Ein Vorbild für die nächste Generation

Garrelt Hippen ist nicht nur ein talentierter Athlet, sondern auch ein Vorbild für viele Kinder in Aurich und darüber hinaus. Er zeigt, dass man seine Träume verfolgen kann, ohne sich in eine Schublade stecken zu lassen. „Ich möchte den Kindern zeigen, dass sie alles erreichen können, was sie sich vornehmen, egal ob im Fußball, Handball oder in anderen Bereichen“, sagt er ernst und mit einem Lächeln.

Sein Engagement geht über das Spielfeld hinaus. Garrelt besucht Schulen, hält Workshops ab und inspiriert junge Talente, ihre Leidenschaft zu entdecken und zu leben. „Es ist wichtig, ihnen die Freiheit zu geben, ihre eigenen Wege zu finden. Sport soll Freude machen, unabhängig von Leistung und Druck“, fügt er hinzu. In einer Welt, die oft von Wettbewerb und Leistungsdruck geprägt ist, ist Garrelt eine Stimme der Vernunft und des Optimismus.

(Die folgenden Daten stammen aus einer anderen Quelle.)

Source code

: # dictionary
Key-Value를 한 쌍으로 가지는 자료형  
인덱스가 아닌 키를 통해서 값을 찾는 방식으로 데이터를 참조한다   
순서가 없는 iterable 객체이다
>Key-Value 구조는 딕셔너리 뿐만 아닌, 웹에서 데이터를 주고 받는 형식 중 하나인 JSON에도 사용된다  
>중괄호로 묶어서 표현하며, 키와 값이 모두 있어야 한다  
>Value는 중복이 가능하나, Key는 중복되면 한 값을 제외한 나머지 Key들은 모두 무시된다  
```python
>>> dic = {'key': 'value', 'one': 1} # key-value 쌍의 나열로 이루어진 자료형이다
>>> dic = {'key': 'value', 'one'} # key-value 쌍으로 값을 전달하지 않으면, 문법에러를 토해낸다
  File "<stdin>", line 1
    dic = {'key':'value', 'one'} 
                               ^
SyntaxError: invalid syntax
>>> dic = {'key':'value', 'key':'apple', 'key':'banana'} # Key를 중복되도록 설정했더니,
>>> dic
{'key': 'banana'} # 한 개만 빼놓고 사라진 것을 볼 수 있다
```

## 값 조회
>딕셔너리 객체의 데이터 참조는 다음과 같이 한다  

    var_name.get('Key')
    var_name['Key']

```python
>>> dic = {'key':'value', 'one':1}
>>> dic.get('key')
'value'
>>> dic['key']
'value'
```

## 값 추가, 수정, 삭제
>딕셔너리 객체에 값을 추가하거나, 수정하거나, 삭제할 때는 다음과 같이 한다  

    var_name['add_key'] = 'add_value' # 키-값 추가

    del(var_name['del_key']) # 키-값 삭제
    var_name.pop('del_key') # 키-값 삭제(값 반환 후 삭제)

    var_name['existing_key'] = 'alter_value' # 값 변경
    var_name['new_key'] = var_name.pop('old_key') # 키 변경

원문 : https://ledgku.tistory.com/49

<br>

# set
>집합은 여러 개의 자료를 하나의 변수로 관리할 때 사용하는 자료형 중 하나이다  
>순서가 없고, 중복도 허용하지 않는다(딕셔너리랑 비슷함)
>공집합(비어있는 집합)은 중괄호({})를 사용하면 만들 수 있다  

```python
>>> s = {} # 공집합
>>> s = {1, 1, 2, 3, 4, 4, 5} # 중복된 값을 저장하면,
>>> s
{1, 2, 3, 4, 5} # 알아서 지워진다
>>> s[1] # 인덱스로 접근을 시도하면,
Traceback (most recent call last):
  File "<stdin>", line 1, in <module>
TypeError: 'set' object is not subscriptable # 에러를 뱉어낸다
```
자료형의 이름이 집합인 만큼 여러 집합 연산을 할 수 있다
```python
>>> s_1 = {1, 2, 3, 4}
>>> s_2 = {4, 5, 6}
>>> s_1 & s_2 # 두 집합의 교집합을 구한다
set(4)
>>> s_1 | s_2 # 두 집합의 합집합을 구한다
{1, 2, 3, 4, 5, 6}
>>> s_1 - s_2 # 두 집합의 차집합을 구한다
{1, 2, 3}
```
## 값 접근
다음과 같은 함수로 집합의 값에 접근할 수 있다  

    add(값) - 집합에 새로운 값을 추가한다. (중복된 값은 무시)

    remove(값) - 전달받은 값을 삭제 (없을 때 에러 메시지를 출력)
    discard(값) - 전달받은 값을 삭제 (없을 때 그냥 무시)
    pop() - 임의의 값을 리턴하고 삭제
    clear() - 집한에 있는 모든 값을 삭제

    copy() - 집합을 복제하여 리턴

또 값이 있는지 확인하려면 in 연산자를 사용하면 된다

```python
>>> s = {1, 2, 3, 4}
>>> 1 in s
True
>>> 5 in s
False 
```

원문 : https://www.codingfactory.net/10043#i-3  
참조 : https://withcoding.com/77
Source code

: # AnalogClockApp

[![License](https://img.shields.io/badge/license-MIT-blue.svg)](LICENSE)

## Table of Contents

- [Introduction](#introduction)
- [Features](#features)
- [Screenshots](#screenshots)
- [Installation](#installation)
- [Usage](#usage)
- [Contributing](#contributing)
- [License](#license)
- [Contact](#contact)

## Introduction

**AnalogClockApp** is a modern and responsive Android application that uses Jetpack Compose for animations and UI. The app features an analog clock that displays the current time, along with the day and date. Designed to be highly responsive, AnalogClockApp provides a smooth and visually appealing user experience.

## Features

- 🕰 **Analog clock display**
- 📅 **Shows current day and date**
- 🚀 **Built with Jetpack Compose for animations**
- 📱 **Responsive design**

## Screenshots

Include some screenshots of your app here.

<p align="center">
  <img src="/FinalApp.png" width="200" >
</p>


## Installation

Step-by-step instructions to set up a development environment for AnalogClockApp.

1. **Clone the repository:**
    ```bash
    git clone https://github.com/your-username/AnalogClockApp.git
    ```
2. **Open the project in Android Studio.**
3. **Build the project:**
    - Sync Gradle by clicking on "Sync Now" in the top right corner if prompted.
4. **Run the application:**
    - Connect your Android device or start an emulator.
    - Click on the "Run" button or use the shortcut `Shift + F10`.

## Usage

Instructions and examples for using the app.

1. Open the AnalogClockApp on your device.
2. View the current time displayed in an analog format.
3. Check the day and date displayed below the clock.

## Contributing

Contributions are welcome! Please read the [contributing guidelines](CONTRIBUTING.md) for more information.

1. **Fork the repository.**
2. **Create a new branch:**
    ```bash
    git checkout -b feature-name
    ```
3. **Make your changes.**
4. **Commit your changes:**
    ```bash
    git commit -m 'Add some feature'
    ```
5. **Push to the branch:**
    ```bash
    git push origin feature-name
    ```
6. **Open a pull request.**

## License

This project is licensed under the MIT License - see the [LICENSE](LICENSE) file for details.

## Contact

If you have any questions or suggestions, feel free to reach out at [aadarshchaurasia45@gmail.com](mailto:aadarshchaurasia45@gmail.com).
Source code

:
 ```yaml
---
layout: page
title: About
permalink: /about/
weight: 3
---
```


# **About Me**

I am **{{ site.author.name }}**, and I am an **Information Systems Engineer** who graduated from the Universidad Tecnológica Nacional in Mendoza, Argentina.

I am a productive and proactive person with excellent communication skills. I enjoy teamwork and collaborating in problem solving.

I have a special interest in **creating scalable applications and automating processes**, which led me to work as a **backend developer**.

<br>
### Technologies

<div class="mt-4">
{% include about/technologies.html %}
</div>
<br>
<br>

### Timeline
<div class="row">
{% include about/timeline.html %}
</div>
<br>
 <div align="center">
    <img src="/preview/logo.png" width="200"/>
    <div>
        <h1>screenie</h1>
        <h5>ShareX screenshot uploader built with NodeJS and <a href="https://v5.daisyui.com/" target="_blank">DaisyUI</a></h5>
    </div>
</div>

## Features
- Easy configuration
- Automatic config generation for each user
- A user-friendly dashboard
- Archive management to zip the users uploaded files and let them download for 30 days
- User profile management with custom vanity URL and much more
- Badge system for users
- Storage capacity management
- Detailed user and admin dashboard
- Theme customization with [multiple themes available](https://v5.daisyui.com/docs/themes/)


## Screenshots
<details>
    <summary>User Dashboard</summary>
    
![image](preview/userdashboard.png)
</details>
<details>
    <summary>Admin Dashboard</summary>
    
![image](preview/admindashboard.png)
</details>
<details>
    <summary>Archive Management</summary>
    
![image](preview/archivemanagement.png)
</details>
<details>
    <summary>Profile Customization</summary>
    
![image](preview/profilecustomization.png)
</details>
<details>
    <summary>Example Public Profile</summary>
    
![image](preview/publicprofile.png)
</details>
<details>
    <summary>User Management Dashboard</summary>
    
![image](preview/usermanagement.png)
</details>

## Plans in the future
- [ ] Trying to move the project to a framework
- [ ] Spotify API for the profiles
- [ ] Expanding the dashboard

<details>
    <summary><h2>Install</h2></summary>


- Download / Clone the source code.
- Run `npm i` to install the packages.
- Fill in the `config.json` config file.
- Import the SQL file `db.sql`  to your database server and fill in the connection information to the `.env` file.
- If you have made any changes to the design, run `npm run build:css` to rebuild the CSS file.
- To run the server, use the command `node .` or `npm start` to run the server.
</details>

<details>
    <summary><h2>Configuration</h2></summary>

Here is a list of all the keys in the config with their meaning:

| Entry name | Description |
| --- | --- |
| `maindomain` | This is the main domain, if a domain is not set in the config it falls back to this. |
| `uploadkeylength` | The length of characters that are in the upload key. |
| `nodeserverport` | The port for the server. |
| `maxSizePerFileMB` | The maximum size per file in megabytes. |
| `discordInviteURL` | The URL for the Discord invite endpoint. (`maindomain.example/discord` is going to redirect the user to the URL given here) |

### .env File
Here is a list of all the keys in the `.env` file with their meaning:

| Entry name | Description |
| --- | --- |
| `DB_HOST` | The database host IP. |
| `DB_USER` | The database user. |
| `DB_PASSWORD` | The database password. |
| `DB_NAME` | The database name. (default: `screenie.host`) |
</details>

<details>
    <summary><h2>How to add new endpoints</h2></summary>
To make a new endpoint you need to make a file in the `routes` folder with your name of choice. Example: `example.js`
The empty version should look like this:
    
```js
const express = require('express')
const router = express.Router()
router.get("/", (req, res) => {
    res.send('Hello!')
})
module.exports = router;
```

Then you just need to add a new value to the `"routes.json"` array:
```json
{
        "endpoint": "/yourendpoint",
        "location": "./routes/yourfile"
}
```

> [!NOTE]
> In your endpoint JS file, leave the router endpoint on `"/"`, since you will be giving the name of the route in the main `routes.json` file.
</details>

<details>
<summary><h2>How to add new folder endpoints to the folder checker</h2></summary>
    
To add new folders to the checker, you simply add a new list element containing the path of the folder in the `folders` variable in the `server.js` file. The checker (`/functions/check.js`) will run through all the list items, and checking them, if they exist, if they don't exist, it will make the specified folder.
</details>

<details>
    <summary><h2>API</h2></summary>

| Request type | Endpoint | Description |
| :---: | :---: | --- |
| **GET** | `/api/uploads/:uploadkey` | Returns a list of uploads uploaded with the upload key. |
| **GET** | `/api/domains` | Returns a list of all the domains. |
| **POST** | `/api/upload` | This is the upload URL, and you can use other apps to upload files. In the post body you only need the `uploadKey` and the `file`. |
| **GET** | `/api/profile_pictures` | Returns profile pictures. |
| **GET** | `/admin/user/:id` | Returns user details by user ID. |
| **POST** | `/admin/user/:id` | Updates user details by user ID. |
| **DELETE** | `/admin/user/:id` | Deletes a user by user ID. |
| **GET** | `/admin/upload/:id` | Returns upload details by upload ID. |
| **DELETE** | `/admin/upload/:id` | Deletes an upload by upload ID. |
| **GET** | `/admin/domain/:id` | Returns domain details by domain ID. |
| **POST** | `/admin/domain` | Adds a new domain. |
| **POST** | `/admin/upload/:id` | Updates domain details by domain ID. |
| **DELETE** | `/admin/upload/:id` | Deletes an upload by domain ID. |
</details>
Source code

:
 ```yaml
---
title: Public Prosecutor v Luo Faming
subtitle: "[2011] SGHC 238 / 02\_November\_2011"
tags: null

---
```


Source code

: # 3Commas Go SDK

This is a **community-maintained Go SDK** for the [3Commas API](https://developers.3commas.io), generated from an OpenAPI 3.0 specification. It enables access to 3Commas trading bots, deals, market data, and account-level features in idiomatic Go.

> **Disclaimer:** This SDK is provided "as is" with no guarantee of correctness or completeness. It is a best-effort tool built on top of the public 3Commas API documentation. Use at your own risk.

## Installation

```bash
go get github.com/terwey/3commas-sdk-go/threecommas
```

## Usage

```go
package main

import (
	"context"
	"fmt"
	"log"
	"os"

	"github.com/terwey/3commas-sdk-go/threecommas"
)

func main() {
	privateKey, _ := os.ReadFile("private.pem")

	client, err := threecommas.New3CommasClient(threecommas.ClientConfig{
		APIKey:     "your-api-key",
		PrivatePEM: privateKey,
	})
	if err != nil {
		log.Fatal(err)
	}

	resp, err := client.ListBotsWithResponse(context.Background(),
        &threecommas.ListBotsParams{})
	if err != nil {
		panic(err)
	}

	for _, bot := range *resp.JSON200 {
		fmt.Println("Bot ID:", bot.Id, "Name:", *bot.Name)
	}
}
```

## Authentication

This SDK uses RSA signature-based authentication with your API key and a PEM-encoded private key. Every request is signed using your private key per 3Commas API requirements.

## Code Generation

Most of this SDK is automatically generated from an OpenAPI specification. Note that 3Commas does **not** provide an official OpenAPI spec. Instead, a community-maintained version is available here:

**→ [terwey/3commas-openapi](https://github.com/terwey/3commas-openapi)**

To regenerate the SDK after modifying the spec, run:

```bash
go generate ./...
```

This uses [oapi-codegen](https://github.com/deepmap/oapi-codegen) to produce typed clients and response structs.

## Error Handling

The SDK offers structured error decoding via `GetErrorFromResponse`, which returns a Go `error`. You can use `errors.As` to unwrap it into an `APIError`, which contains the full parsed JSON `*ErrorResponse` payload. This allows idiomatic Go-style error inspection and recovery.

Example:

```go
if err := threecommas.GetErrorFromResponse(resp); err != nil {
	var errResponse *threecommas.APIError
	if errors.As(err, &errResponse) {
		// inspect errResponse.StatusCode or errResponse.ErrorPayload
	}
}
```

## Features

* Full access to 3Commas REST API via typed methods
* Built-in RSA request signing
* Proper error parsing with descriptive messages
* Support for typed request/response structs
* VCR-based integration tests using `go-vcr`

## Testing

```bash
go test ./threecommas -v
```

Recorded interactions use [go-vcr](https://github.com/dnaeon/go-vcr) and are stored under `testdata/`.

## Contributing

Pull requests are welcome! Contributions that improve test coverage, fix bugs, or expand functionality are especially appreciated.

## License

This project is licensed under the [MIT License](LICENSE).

Fazit: Ein Leben voller Leidenschaft

Garrelt Hippen ist mehr als nur ein Athlet, der Fußball und Handball jongliert. Er ist ein lebendiges Beispiel dafür, dass man die eigene Leidenschaft ausleben kann, ohne sich den Konventionen der Gesellschaft zu unterwerfen. Sein Weg zeigt, dass es möglich ist, verschiedene Interessen zu vereinen und dabei die Unterstützung einer Gemeinschaft zu erfahren. In einer Welt, die oft von Eindeutigkeit geprägt ist, lehrt uns Garrelt, dass das Leben in seiner Vielfalt gelebt werden sollte – mit Herz, Leidenschaft und einem unerschütterlichen Glauben an das, was uns am meisten begeistert.

Aurich kann stolz auf Garrelt Hippen sein, nicht nur wegen seiner sportlichen Fähigkeiten, sondern auch wegen seines unermüdlichen Einsatzes, die nächste Generation zu inspirieren und die Werte des Sports zu leben. Ein außergewöhnlicher Mensch, der den Ball nicht nur mit den Füßen, sondern auch mit dem Herzen jongliert.